:: Required work ::
Look through the data below. Collect every line where the word "Exercise" occurs.

:: Recorded data ::
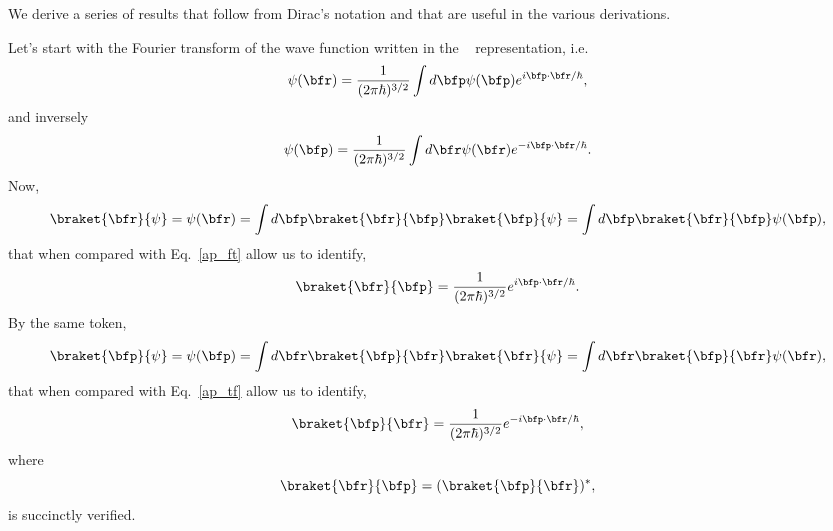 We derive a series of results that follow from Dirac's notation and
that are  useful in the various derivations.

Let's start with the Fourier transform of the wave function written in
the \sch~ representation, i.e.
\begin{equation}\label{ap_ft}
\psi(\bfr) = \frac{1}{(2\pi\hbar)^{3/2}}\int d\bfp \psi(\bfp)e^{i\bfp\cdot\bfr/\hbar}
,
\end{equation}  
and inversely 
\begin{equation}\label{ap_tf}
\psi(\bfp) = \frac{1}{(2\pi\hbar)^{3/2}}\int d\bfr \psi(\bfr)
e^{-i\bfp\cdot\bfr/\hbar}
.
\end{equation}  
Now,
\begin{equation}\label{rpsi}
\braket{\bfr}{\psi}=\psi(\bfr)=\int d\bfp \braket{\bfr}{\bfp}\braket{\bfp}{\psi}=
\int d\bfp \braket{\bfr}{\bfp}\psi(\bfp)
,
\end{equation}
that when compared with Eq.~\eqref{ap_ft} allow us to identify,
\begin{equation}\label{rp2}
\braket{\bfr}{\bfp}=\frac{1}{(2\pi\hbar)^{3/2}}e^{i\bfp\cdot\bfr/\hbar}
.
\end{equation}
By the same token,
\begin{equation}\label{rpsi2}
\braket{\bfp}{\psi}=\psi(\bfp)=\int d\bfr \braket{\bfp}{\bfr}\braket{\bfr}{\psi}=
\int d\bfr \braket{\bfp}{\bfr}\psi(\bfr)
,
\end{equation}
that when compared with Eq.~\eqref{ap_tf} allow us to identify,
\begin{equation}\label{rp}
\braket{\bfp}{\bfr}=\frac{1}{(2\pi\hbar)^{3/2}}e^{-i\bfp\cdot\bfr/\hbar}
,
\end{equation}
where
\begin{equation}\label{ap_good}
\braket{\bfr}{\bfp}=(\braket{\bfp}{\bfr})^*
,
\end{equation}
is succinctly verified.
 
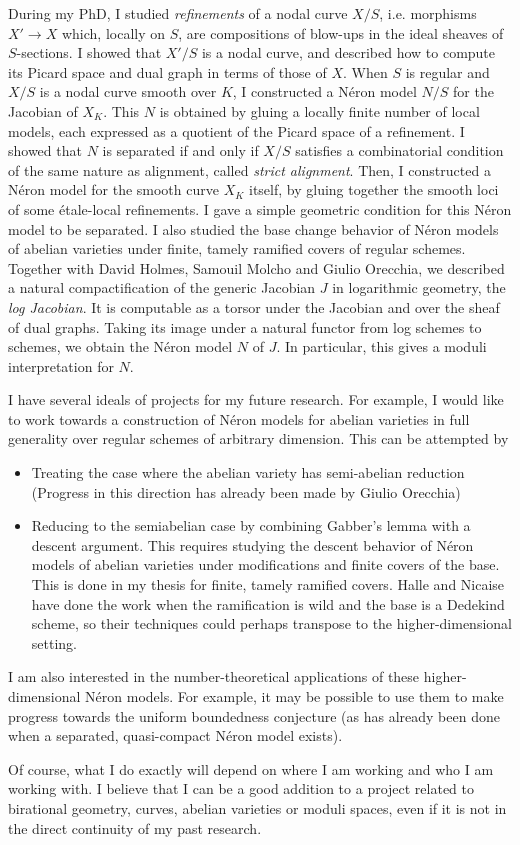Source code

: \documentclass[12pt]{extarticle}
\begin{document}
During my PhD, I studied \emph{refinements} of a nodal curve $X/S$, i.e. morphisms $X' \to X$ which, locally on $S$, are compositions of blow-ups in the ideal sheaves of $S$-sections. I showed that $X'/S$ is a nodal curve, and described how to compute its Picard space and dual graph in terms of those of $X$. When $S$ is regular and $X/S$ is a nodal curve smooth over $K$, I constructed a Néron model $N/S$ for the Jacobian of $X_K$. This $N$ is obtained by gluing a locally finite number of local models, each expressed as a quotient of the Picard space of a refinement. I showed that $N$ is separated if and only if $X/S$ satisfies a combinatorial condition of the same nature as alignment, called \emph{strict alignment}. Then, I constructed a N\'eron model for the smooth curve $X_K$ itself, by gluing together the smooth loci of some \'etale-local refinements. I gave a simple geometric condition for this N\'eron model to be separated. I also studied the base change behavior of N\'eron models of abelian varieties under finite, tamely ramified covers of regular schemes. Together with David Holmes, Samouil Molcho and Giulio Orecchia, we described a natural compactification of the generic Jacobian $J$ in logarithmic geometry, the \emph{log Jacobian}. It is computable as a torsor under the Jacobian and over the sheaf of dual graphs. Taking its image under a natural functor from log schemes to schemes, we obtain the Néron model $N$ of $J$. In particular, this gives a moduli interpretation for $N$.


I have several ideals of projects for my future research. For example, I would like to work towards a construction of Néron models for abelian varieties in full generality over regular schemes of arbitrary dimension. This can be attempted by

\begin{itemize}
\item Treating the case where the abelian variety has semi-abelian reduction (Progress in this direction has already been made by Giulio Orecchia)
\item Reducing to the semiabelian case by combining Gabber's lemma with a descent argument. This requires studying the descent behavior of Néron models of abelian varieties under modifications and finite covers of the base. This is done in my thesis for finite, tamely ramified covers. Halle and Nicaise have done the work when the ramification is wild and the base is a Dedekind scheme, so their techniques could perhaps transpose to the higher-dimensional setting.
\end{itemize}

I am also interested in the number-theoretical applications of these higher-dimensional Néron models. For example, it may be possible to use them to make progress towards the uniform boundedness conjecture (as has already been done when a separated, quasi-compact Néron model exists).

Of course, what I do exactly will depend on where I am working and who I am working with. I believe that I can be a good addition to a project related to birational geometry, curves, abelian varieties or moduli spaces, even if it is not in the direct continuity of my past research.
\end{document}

* * *

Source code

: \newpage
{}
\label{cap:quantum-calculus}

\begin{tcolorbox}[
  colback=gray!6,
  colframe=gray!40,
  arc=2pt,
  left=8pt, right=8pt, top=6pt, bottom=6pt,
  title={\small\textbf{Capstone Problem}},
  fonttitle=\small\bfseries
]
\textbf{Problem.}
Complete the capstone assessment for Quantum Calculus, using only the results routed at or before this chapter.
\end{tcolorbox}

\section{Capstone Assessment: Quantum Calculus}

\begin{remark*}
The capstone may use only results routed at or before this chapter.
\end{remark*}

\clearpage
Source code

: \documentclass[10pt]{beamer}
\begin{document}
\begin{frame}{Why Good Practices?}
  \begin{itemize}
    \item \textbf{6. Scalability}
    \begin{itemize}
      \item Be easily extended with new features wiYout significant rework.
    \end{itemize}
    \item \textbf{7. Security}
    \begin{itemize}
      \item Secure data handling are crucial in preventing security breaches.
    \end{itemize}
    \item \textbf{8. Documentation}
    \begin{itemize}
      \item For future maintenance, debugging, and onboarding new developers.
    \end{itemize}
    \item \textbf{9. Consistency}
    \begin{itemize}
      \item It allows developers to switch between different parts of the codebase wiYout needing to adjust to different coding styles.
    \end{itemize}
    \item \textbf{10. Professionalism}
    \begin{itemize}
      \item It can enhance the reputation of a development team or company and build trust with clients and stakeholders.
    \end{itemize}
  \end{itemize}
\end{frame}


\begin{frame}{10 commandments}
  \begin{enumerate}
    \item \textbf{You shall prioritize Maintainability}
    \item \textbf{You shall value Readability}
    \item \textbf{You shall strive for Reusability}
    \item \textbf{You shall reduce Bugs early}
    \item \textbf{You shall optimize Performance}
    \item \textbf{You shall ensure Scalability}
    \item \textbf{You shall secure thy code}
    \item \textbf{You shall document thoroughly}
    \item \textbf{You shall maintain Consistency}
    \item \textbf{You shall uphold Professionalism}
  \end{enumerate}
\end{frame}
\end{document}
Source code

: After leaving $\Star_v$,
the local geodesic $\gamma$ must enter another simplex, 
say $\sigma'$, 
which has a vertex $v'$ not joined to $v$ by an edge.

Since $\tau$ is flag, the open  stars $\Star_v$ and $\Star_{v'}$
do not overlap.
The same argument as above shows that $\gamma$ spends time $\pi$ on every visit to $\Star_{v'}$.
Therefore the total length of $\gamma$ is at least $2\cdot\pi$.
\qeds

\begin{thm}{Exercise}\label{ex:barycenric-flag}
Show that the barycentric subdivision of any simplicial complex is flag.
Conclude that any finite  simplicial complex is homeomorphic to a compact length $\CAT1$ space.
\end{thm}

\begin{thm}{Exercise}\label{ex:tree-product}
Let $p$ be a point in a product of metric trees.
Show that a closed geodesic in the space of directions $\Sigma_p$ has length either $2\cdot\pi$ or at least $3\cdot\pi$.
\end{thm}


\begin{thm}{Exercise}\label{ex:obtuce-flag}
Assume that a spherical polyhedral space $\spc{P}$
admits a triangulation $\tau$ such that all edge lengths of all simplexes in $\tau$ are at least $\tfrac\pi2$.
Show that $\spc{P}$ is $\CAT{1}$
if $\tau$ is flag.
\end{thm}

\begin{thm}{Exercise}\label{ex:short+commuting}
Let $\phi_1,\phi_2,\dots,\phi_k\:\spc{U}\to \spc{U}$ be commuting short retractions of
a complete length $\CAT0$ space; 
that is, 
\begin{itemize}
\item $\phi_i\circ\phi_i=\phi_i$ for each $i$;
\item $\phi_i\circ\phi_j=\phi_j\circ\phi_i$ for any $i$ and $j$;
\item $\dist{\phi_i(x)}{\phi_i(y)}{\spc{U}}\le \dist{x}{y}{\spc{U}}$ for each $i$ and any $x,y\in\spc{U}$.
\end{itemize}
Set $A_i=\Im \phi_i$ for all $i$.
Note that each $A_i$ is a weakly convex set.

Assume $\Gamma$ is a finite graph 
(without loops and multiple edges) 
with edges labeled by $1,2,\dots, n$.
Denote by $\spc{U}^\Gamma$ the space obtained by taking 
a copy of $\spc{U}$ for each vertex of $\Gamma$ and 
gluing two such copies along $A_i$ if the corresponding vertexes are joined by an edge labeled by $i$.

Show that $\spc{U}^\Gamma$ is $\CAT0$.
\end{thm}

:: Response ::
\begin{thm}{Exercise}\label{ex:barycenric-flag}
\begin{thm}{Exercise}\label{ex:tree-product}
\begin{thm}{Exercise}\label{ex:obtuce-flag}
\begin{thm}{Exercise}\label{ex:short+commuting}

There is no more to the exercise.